To me, Christmas music is the best genre around, and I will defend that claim with my life. Christmas music fully embraces what Christmas is. Every song is filled with such simple joy and wonderment, and it’s completely unapologetic about that fact.
While I know that you can over-do the festive spirit – I’m looking at you, people who play it in early November – I think that Christmas songs should be played to everyone, and played loud. What is there not to love about songs that simply want to make everyone sing about mince pies and reindeer?
Christmas music is there to make you feel good. This year more than most, people need a lift in their spirits, to sing with hope to Fairy Tale of New York or Rockin’ Around the Christmas Tree.

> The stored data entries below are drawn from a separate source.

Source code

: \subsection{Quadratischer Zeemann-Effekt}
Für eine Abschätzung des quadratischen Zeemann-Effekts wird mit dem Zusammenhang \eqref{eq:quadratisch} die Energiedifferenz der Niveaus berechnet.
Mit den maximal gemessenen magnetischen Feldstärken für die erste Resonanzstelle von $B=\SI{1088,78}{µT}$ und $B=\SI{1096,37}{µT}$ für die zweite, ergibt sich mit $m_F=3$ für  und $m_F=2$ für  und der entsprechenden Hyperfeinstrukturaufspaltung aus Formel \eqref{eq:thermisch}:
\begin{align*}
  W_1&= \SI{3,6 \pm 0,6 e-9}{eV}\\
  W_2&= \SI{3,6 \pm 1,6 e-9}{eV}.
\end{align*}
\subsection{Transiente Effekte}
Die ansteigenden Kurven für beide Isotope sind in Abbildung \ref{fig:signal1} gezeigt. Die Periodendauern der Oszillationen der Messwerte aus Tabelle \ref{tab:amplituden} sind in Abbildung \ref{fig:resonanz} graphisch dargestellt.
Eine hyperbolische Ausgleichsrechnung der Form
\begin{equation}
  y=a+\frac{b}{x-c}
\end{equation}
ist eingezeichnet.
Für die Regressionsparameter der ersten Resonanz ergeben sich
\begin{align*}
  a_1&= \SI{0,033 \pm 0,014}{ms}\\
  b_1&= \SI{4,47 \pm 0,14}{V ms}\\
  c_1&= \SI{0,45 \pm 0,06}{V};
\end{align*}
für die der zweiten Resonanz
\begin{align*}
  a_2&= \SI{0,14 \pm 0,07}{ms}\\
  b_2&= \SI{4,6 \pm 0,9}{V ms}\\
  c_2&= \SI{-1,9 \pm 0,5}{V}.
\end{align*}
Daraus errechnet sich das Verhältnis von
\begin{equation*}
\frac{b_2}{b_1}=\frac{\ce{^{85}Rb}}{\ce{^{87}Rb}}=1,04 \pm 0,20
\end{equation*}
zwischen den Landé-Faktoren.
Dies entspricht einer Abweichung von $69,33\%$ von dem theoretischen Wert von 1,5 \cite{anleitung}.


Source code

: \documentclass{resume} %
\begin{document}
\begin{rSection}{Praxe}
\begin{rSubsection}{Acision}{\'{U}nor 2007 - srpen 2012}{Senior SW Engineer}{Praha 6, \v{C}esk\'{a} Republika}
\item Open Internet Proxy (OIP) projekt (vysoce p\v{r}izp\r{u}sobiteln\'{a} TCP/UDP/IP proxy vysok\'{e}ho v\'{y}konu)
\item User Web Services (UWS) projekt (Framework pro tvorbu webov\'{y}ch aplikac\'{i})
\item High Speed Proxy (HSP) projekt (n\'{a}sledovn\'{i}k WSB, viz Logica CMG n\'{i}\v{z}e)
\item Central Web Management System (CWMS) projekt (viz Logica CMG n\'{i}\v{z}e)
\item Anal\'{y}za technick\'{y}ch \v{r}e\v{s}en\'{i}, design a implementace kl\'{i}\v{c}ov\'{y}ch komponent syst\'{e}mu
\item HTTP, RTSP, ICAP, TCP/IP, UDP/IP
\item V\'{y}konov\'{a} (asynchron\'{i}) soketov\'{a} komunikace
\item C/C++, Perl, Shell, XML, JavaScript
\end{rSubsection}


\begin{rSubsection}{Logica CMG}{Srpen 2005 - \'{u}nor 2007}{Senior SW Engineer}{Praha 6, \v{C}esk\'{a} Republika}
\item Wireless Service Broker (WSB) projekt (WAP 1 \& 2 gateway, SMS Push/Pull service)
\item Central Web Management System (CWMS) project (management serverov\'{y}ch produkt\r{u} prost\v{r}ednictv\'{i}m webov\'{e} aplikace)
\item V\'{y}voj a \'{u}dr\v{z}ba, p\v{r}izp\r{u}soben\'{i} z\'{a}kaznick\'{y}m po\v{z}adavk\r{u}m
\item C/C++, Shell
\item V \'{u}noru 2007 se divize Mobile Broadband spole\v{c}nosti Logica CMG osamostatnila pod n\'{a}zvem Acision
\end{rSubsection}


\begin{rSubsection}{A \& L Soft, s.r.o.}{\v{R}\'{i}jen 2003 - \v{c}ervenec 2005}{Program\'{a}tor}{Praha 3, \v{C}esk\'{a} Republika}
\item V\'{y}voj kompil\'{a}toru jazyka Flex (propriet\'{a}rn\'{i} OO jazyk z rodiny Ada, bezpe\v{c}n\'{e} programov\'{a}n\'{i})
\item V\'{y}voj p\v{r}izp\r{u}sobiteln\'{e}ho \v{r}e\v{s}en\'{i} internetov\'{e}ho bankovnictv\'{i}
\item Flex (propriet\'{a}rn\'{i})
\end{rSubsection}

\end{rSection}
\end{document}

Christmas music is both the genre we deserve and the one we need. To help everyone, even the Scrooges of the world, to feel a little bit better. – Sam Whitelaw
12 days of Christmas my arse, now it’s so extended its virtually an epoch. The steady Americanisation of Britain has resulted in the slow encroachment of the bank-draining, budget-smashing, bloated winter festivities as early as October, ironically symbolised by gluttony himself – Santa (pass up the cookies this year mate.)
Marking the beginning of this senseless commercialised cash-grab is Christmas music and adverts: the corny, overly sentimental and transparently cliché assault on the senses – watch out bank balance, Wham! is here.
Let’s all rush to the shops, because I’ve seen a bin-rummaging ginger, bouncing next to tuberculosis-ridden badger on a now piss-soaked trampoline.
Worse still are the premature, ‘Christmas light show-off’, ‘dad didn’t buy you a bike when you were six years old’, regressive fucks who put Christmas lights up early. I don’t hate Christmas, just the material culture. Christmas is a short holiday for a reason, it makes it intense and special – but instead it’s become the symbol of the downfall of society. The promise of 25% off a Morphy Richards Toaster is enough to make supposedly civilised humans turn on each other. So piss off John Lewis, piss off Wham! let’s wait til December, give each other oranges, and remember the true spirit of the holiday. – Billy Kensit
A couple of weeks ago I was sitting in a Café Nero in Cambridge where Christmas music was playing. Now, I had no issue with seasonal songs being played a full eight days before the 1st December, I’m not quite that petty. But, it being Cambridge (a place for overaggressive cyclists, centuries of tiresome snobbery, and a surprisingly nice Wetherspoons) their Café Nero plays dirge-like carols sung by what I only imagine were monks who could still remember the Reformation. Now, I have no issue with carols in the right setting, by which I mean in churches, and in the immediate proximity of carol singers. But in a coffee shop one expects to hear the cheesy, shitty, brilliant music that lightens the heart and emphasises the giddy joy of the Christmas season.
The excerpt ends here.